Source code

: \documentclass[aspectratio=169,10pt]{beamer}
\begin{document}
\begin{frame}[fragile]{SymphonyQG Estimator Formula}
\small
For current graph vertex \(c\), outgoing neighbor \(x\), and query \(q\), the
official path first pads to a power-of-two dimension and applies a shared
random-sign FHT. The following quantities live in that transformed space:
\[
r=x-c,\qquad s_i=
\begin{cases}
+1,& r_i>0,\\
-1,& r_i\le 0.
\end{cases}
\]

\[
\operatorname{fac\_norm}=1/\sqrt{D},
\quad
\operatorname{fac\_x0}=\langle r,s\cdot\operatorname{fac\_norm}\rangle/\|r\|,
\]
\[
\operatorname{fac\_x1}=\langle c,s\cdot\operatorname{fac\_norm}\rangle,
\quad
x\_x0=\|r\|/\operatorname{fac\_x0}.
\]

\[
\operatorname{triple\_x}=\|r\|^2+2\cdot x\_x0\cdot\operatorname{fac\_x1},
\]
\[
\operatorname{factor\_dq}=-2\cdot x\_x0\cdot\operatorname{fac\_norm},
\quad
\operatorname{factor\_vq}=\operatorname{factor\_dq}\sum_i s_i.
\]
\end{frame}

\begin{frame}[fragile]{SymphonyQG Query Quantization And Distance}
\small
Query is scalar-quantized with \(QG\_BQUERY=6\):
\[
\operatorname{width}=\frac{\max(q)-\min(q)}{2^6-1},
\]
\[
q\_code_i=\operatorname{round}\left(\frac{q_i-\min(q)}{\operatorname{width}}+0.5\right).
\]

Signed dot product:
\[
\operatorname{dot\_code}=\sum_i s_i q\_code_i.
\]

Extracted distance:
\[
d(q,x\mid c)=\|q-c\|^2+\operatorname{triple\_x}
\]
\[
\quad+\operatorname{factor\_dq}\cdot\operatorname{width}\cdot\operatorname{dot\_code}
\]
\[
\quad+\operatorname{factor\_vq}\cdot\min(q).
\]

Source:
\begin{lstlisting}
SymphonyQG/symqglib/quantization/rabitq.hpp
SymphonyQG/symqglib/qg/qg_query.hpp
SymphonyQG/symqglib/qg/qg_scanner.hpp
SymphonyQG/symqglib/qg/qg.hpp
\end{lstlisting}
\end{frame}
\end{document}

# Task instructions
Return each line of the material above that holds the string "SymphonyQG".

# Answer to this problem
\begin{frame}[fragile]{SymphonyQG Estimator Formula}
\begin{frame}[fragile]{SymphonyQG Query Quantization And Distance}
SymphonyQG/symqglib/quantization/rabitq.hpp
SymphonyQG/symqglib/qg/qg_query.hpp
SymphonyQG/symqglib/qg/qg_scanner.hpp
SymphonyQG/symqglib/qg/qg.hpp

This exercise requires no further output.